In the 2015 Queens speech, the Government set out to create 3 million new apprenticeships by 2020. As part of the Enterprise Bill, apprenticeships would gain the same legal treatment of degrees. ‘The Richard Review’ brings new standards being developed by ‘trailblazers’ and new funding trialled giving employers greater control over spend on training delivery.

An apprentice is a full-time paid job which incorporates on and off the job training, receiving a nationally recognised qualification. There are over 200 different types with study at Intermediate, Advanced, Higher and Degree levels. Additionally, Traineeships are also available for people who are unemployed or have little work experience so they can be prepared for an apprenticeship. Minimum standards apply such as: minimum length of 12 months; 270 houses of guided learning; 30 hours of work each week; training in English and Maths. Apprentices are employees and entitled to the same employment rights as other employees including holiday and maternity leave.

So what impacts does this have on payroll and the operation of PAYE – I will cover three: National Minimum Wage; National Insurance Exemption for Apprentices Under 25 and hints at the new Apprenticeship levy being introduced from April 2017.

National Minimum Wage – Apprentices aged 16-18 are entitled to £3.30 per hour for both work and time training. Those aged 19 and over are also entitled to £3.30 for the first 12 months and then the standard national minimum wage rates apply. So 18-20 years £5.80, 21-24 years £6.70 and with the introduction of the new Living wage, those 25 years and over, a new rate of £7.20 minimum.

As well as other funding grants employers see a new incentive introduced from 6th April 2016 in the form of the ‘Abolition of employer National Insurance (NI) contributions for apprentices under 25’. Where there is an apprenticeship in place, the employer will no longer pay the 13.8% secondary contribution up to the new Apprentice Upper Secondary Threshold (AUST).
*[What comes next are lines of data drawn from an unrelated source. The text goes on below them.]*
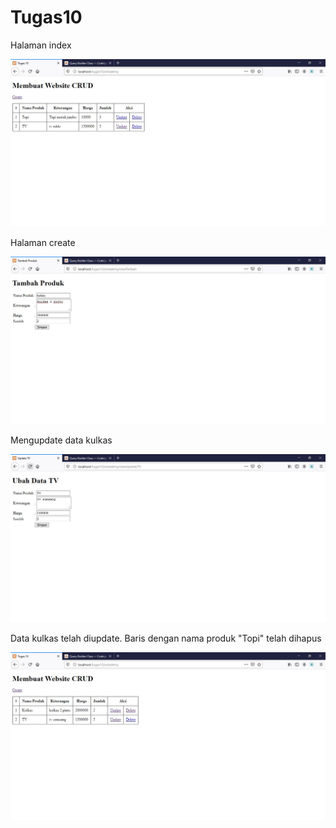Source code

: # Tugas10
<p>Halaman index</p>
<img src="index.JPG">

<p>Halaman create</p>
<img src="create.JPG">

<p>Mengupdate data kulkas</p>
<img src="update.JPG">

<p>Data kulkas telah diupdate. Baris dengan nama produk "Topi" telah dihapus</p>
<img src="delete.JPG">
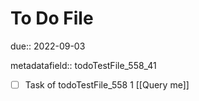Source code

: # To Do File

due:: 2022-09-03

metadatafield:: todoTestFile_558_41

- [ ] Task of todoTestFile_558 1 [[Query me]]
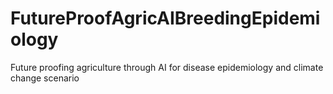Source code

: # FutureProofAgricAIBreedingEpidemiology
Future proofing agriculture through AI for disease epidemiology and climate change scenario
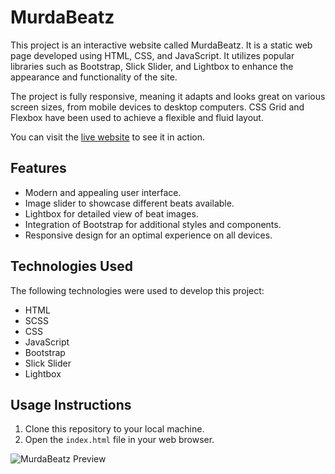 # MurdaBeatz

This project is an interactive website called MurdaBeatz. It is a static web page developed using HTML, CSS, and JavaScript. It utilizes popular libraries such as Bootstrap, Slick Slider, and Lightbox to enhance the appearance and functionality of the site.

The project is fully responsive, meaning it adapts and looks great on various screen sizes, from mobile devices to desktop computers. CSS Grid and Flexbox have been used to achieve a flexible and fluid layout.

You can visit the [live website](https://wvargas24.github.io/MurdaBeatz/) to see it in action.

## Features

- Modern and appealing user interface.
- Image slider to showcase different beats available.
- Lightbox for detailed view of beat images.
- Integration of Bootstrap for additional styles and components.
- Responsive design for an optimal experience on all devices.

## Technologies Used

The following technologies were used to develop this project:

- HTML
- SCSS
- CSS
- JavaScript
- Bootstrap
- Slick Slider
- Lightbox

## Usage Instructions

1. Clone this repository to your local machine.
2. Open the `index.html` file in your web browser.

![MurdaBeatz Preview](https://wvargas24.github.io/MurdaBeatz/images/murda-beatz-site-1.1.webp)
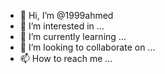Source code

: - 👋 Hi, I’m @1999ahmed
- 👀 I’m interested in ...
- 🌱 I’m currently learning ...
- 💞️ I’m looking to collaborate on ...
- 📫 How to reach me ...

<!---
1999ahmed/1999ahmed is a ✨ special ✨ repository because its `README.md` (this file) appears on your GitHub profile.
You can click the Preview link to take a look at your changes.
--->
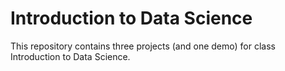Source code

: # Introduction to Data Science

This repository contains three projects (and one demo) for class Introduction to Data Science.
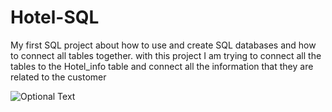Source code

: # Hotel-SQL

My first SQL project about how to use and create SQL databases and how to connect all tables together.
with this project I am trying to connect all the tables to the Hotel_info table and connect all the information that they are related to the customer 


![Optional Text](../master/Hotel-SQL/HotelDatabase.png)


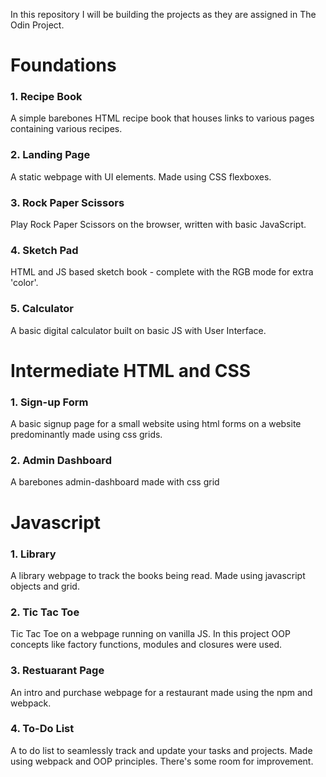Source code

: In this repository I will be building the projects as they are assigned in The Odin Project.

<h1>Foundations</h1>

<h3>1. Recipe Book</h3>
<p>A simple barebones HTML recipe book that houses links to various pages containing various recipes.</p>

<h3>2. Landing Page</h3>
<p>A static webpage with UI elements. Made using CSS flexboxes.</p>

<h3>3. Rock Paper Scissors</h3>
<p>Play Rock Paper Scissors on the browser, written with basic JavaScript. </p>

<h3>4. Sketch Pad </h3>
<p>HTML and JS based sketch book - complete with the RGB mode for extra 'color'. </p>

<h3>5. Calculator</h3>
<p>A basic digital calculator built on basic JS with User Interface.</p>

<h1>Intermediate HTML and CSS </h1>

<h3>1. Sign-up Form</h3>
<p>A basic signup page for a small website using html forms on a website predominantly made using css grids.</p>

<h3>2. Admin Dashboard</h3>
<p>A barebones admin-dashboard made with css grid</p>


<h1>Javascript</h1>

<h3>1. Library </h3>
<p>A library webpage to track the books being read. Made using javascript objects and grid.</p>

<h3>2. Tic Tac Toe </h3>
<p>Tic Tac Toe on a webpage running on vanilla JS. In this project OOP concepts like factory functions, modules 
    and closures were used. </p>

<h3>3. Restuarant Page </h3>
<p> An intro and purchase webpage for a restaurant made using the npm and webpack.</p>

<h3>4. To-Do List</h3>
<p> A to do list to seamlessly track and update your tasks and projects. Made using webpack and OOP principles. There's some room for improvement.
</p>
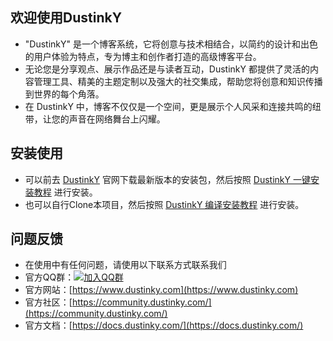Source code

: ## 欢迎使用DustinkY
- "DustinkY" 是一个博客系统，它将创意与技术相结合，以简约的设计和出色的用户体验为特点，专为博主和创作者打造的高级博客平台。  
- 无论您是分享观点、展示作品还是与读者互动，DustinkY 都提供了灵活的内容管理工具、精美的主题定制以及强大的社交集成，帮助您将创意和知识传播到世界的每个角落。  
- 在 DustinkY 中，博客不仅仅是一个空间，更是展示个人风采和连接共鸣的纽带，让您的声音在网络舞台上闪耀。
## 安装使用
- 可以前去 [DustinkY](https://www.dustinky.com) 官网下载最新版本的安装包，然后按照 [DustinkY 一键安装教程](https://www.dustinky.com/posts/onekey-install-dustinky) 进行安装。
- 也可以自行Clone本项目，然后按照 [DustinkY 编译安装教程](https://www.dustinky.com/posts/clone-install-dustinky) 进行安装。
## 问题反馈
- 在使用中有任何问题，请使用以下联系方式联系我们
- 官方QQ群：[![加入QQ群](https://img.shields.io/badge/QQ群-加入QQ群-blue.svg)](https://qm.qq.com/cgi-bin/qm/qr?k=7ed9bYYn-7KXP38Dwz0chA3wt6kTW5Rh&jump_from=webapi&authKey=dGTHS18aOJJG/8jAMV9jj/tEat5tSB7UYvm+59F08dxvrOdq4GDLtcA5Af4J/mZ3)
- 官方网站：[https://www.dustinky.com](https://www.dustinky.com)
- 官方社区：[https://community.dustinky.com/](https://community.dustinky.com/)
- 官方文档：[https://docs.dustinky.com/](https://docs.dustinky.com/)
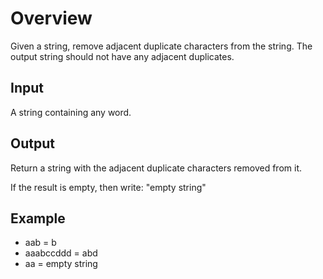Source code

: # Overview

Given a string, remove adjacent duplicate characters from the string. The output string should not have any adjacent duplicates.

## Input

A string containing any word.

## Output

Return a string with the adjacent duplicate characters removed from it.

If the result is empty, then write: "empty string"

## Example

* aab = b
* aaabccddd = abd
* aa = empty string
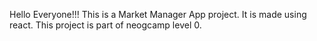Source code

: Hello Everyone!!!
This is a Market Manager App project. It is made using react. This project is part of neogcamp level 0.
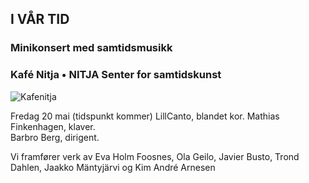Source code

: ## I VÅR TID
### Minikonsert med samtidsmusikk 
### Kafé Nitja • NITJA Senter for samtidskunst

![Kafenitja](https://user-images.githubusercontent.com/55960818/159728786-843412c7-142e-46c0-96aa-0d8c3fa8e0ff.jpg)

Fredag 20 mai (tidspunkt kommer)
LillCanto, blandet kor. 
Mathias Finkenhagen, klaver.  
Barbro Berg, dirigent.

Vi framfører verk av 
Eva Holm Foosnes, Ola Geilo, Javier Busto, Trond Dahlen, 
Jaakko Mäntyjärvi og Kim André Arnesen
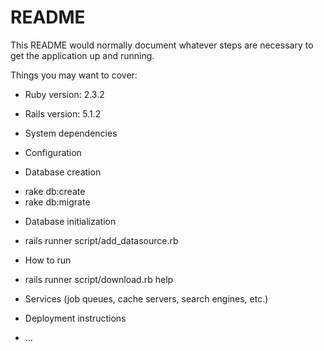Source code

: # README

This README would normally document whatever steps are necessary to get the
application up and running.

Things you may want to cover:

* Ruby version: 2.3.2

* Rails version: 5.1.2

* System dependencies

* Configuration

* Database creation
- rake db:create
- rake db:migrate

* Database initialization
- rails runner script/add_datasource.rb

* How to run
- rails runner script/download.rb help

* Services (job queues, cache servers, search engines, etc.)

* Deployment instructions

* ...
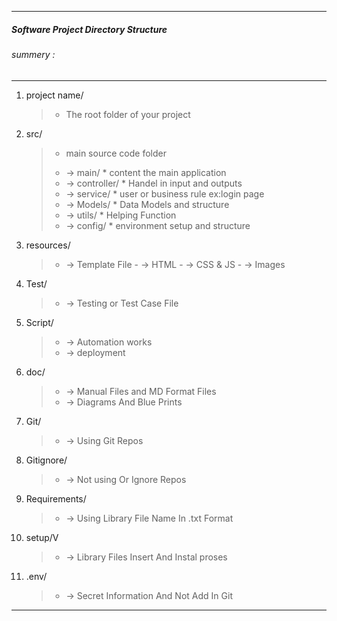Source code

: ***
##### Software Project Directory Structure
###### summery : 
***
1. project name/
   >* The root folder of your project
2. src/
   > * main source code folder
   > - → main/
        * content the main application 
    >- → controller/
        * Handel in input and outputs
    >- → service/
        * user or business rule ex:login page 
    >- → Models/
        * Data Models and structure
    >- → utils/
        * Helping Function
    >- → config/
        *  environment setup and structure
3. resources/
    >- → Template File
        - → HTML
        - → CSS & JS
        - → Images
4. Test/
    >- → Testing or Test Case File
5. Script/
    >- → Automation works
    >- → deployment
6. doc/
    >- → Manual Files and MD Format Files
    >- → Diagrams And Blue Prints
7. Git/
    >- → Using Git Repos
8. Gitignore/
    >- → Not using Or Ignore Repos
9. Requirements/
    >- → Using Library File Name In .txt Format
10. setup/V
    >- → Library Files Insert And Instal proses
11. .env/   
    >- → Secret Information And Not Add In Git
*** 





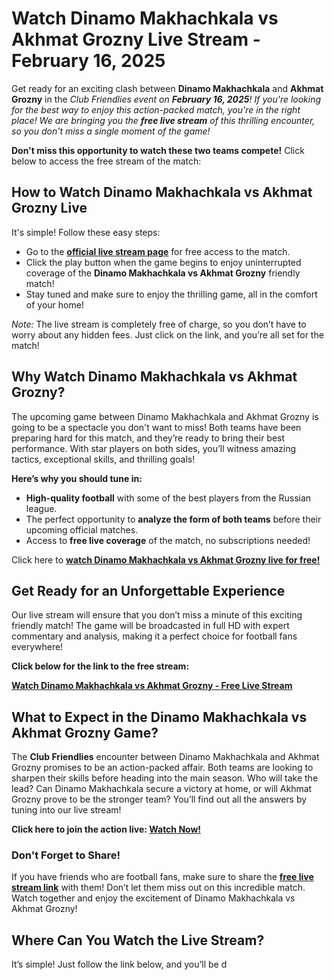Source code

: # Watch Dinamo Makhachkala vs Akhmat Grozny Live Stream - February 16, 2025

Get ready for an exciting clash between **Dinamo Makhachkala** and **Akhmat Grozny** in the _Club Friendlies event on **February 16, 2025**! If you're looking for the best way to enjoy this action-packed match, you're in the right place! We are bringing you the **free live stream** of this thrilling encounter, so you don't miss a single moment of the game!_

**Don't miss this opportunity to watch these two teams compete!** Click below to access the free stream of the match:

## How to Watch Dinamo Makhachkala vs Akhmat Grozny Live

It's simple! Follow these easy steps:

- Go to the [**official live stream page**](https://tinyurl.com/livestreamfreeo?st=Dinamo+Makhachkala+vs+Akhmat+Grozny&si=ghc) for free access to the match.
- Click the play button when the game begins to enjoy uninterrupted coverage of the **Dinamo Makhachkala vs Akhmat Grozny** friendly match!
- Stay tuned and make sure to enjoy the thrilling game, all in the comfort of your home!

_Note:_ The live stream is completely free of charge, so you don’t have to worry about any hidden fees. Just click on the link, and you’re all set for the match!

## Why Watch Dinamo Makhachkala vs Akhmat Grozny?

The upcoming game between Dinamo Makhachkala and Akhmat Grozny is going to be a spectacle you don't want to miss! Both teams have been preparing hard for this match, and they’re ready to bring their best performance. With star players on both sides, you’ll witness amazing tactics, exceptional skills, and thrilling goals!

**Here’s why you should tune in:**

- **High-quality football** with some of the best players from the Russian league.
- The perfect opportunity to **analyze the form of both teams** before their upcoming official matches.
- Access to **free live coverage** of the match, no subscriptions needed!

Click here to [**watch Dinamo Makhachkala vs Akhmat Grozny live for free!**](https://tinyurl.com/livestreamfreeo?st=Dinamo+Makhachkala+vs+Akhmat+Grozny&si=ghc)

## Get Ready for an Unforgettable Experience

Our live stream will ensure that you don’t miss a minute of this exciting friendly match! The game will be broadcasted in full HD with expert commentary and analysis, making it a perfect choice for football fans everywhere!

**Click below for the link to the free stream:**

[**Watch Dinamo Makhachkala vs Akhmat Grozny - Free Live Stream**](https://tinyurl.com/livestreamfreeo?st=Dinamo+Makhachkala+vs+Akhmat+Grozny&si=ghc)

## What to Expect in the Dinamo Makhachkala vs Akhmat Grozny Game?

The **Club Friendlies** encounter between Dinamo Makhachkala and Akhmat Grozny promises to be an action-packed affair. Both teams are looking to sharpen their skills before heading into the main season. Who will take the lead? Can Dinamo Makhachkala secure a victory at home, or will Akhmat Grozny prove to be the stronger team? You’ll find out all the answers by tuning into our live stream!

**Click here to join the action live: [Watch Now!](https://tinyurl.com/livestreamfreeo?st=Dinamo+Makhachkala+vs+Akhmat+Grozny&si=ghc)**

### Don't Forget to Share!

If you have friends who are football fans, make sure to share the [**free live stream link**](https://tinyurl.com/livestreamfreeo?st=Dinamo+Makhachkala+vs+Akhmat+Grozny&si=ghc) with them! Don’t let them miss out on this incredible match. Watch together and enjoy the excitement of Dinamo Makhachkala vs Akhmat Grozny!

## Where Can You Watch the Live Stream?

It’s simple! Just follow the link below, and you’ll be d
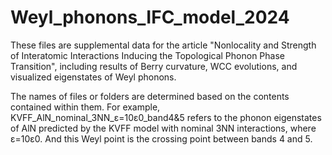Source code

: # Weyl_phonons_IFC_model_2024
These files are supplemental data for the article "Nonlocality and Strength of Interatomic Interactions Inducing the Topological Phonon Phase Transition", including results of Berry curvature, WCC evolutions, and visualized eigenstates of Weyl phonons.

The names of files or folders are determined based on the contents contained within them. For example, KVFF_AlN_nominal_3NN_ε=10ε0_band4&5 refers to the phonon eigenstates of AlN predicted by the KVFF model with nominal 3NN interactions, where ε=10ε0. And this Weyl point is the crossing point between bands 4 and 5.
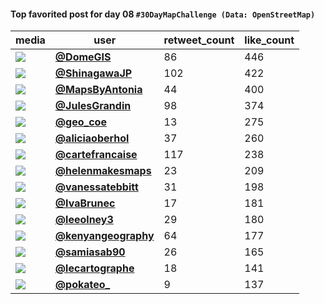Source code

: #### Top favorited post for day 08 `#30DayMapChallenge (Data: OpenStreetMap)`
| media                                                | user                                                                                   |   retweet_count |   like_count |
|------------------------------------------------------|----------------------------------------------------------------------------------------|-----------------|--------------|
| ![](https://pbs.twimg.com/media/FhEHq6nX0AUV-k-.jpg) | **[@DomeGIS](https://twitter.com/DomeGIS/status/1590062222935732224)**                 |              86 |          446 |
| ![](https://pbs.twimg.com/media/FhCbV2QaYAIYP9a.jpg) | **[@ShinagawaJP](https://twitter.com/ShinagawaJP/status/1589950875434455042)**         |             102 |          422 |
| ![](https://pbs.twimg.com/media/FhBhcHLXoAIScsO.jpg) | **[@MapsByAntonia](https://twitter.com/MapsByAntonia/status/1589877806972141570)**     |              44 |          400 |
| ![](https://pbs.twimg.com/media/FgaDFS_XkAAWn0W.jpg) | **[@JulesGrandin](https://twitter.com/JulesGrandin/status/1589883418573262848)**       |              98 |          374 |
| ![](https://pbs.twimg.com/media/FhBLCR6agAIz2-h.jpg) | **[@geo_coe](https://twitter.com/geo_coe/status/1589855835454603268)**                 |              13 |          275 |
| ![](https://pbs.twimg.com/media/FhEMaF3XgAAGxRI.jpg) | **[@aliciaoberhol](https://twitter.com/aliciaoberhol/status/1590066419030364160)**     |              37 |          260 |
| ![](https://pbs.twimg.com/media/FhB6_SlXEAEcH5s.jpg) | **[@cartefrancaise](https://twitter.com/cartefrancaise/status/1589905906728202240)**   |             117 |          238 |
| ![](https://pbs.twimg.com/media/FhDIld4XEAAUZm_.jpg) | **[@helenmakesmaps](https://twitter.com/helenmakesmaps/status/1589991533130174465)**   |              23 |          209 |
| ![](https://pbs.twimg.com/media/FhBg_TxXgAEQMXl.png) | **[@vanessatebbitt](https://twitter.com/vanessatebbitt/status/1589877384911548416)**   |              31 |          198 |
| ![](https://pbs.twimg.com/media/FhE8aehWQAIuia-.jpg) | **[@IvaBrunec](https://twitter.com/IvaBrunec/status/1590118949030891520)**             |              17 |          181 |
| ![](https://pbs.twimg.com/media/FhCe4pGXwAAZOxp.jpg) | **[@leeolney3](https://twitter.com/leeolney3/status/1589945477813764096)**             |              29 |          180 |
| ![](https://pbs.twimg.com/media/FhBSdeFWYAE910b.jpg) | **[@kenyangeography](https://twitter.com/kenyangeography/status/1589861337890365440)** |              64 |          177 |
| ![](https://pbs.twimg.com/media/FhDIZtVXEAAVNuU.jpg) | **[@samiasab90](https://twitter.com/samiasab90/status/1589991126379155456)**           |              26 |          165 |
| ![](https://pbs.twimg.com/media/FhB-7kFXEAE353E.jpg) | **[@lecartographe](https://twitter.com/lecartographe/status/1589910297233747968)**     |              18 |          141 |
| ![](https://pbs.twimg.com/media/FY9hgM7X0AEuuyB.jpg) | **[@pokateo_](https://twitter.com/pokateo_/status/1590002704734191617)**               |               9 |          137 |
The reduction in NI is undertaken through the operation of new NI categories H (standard) and G (for mariner apprentices). When the apprenticeship ends then the employee will revert to the standard NI category letters, or if still aged under 21, then the equivalent appropriate under 21 NI category.

To qualify the employee must be under 25 years old and following an ‘approved UK government statutory apprenticeship framework). The employer needs to have evidence to be able to apply the relief. This can be: a written agreement between the employer, the apprentice and the training provider; evidence that the apprenticeship receives government funding. The written agreement would show: the government apprentice framework or standard; a start and the expected end date for the individual’s apprenticeship scheme.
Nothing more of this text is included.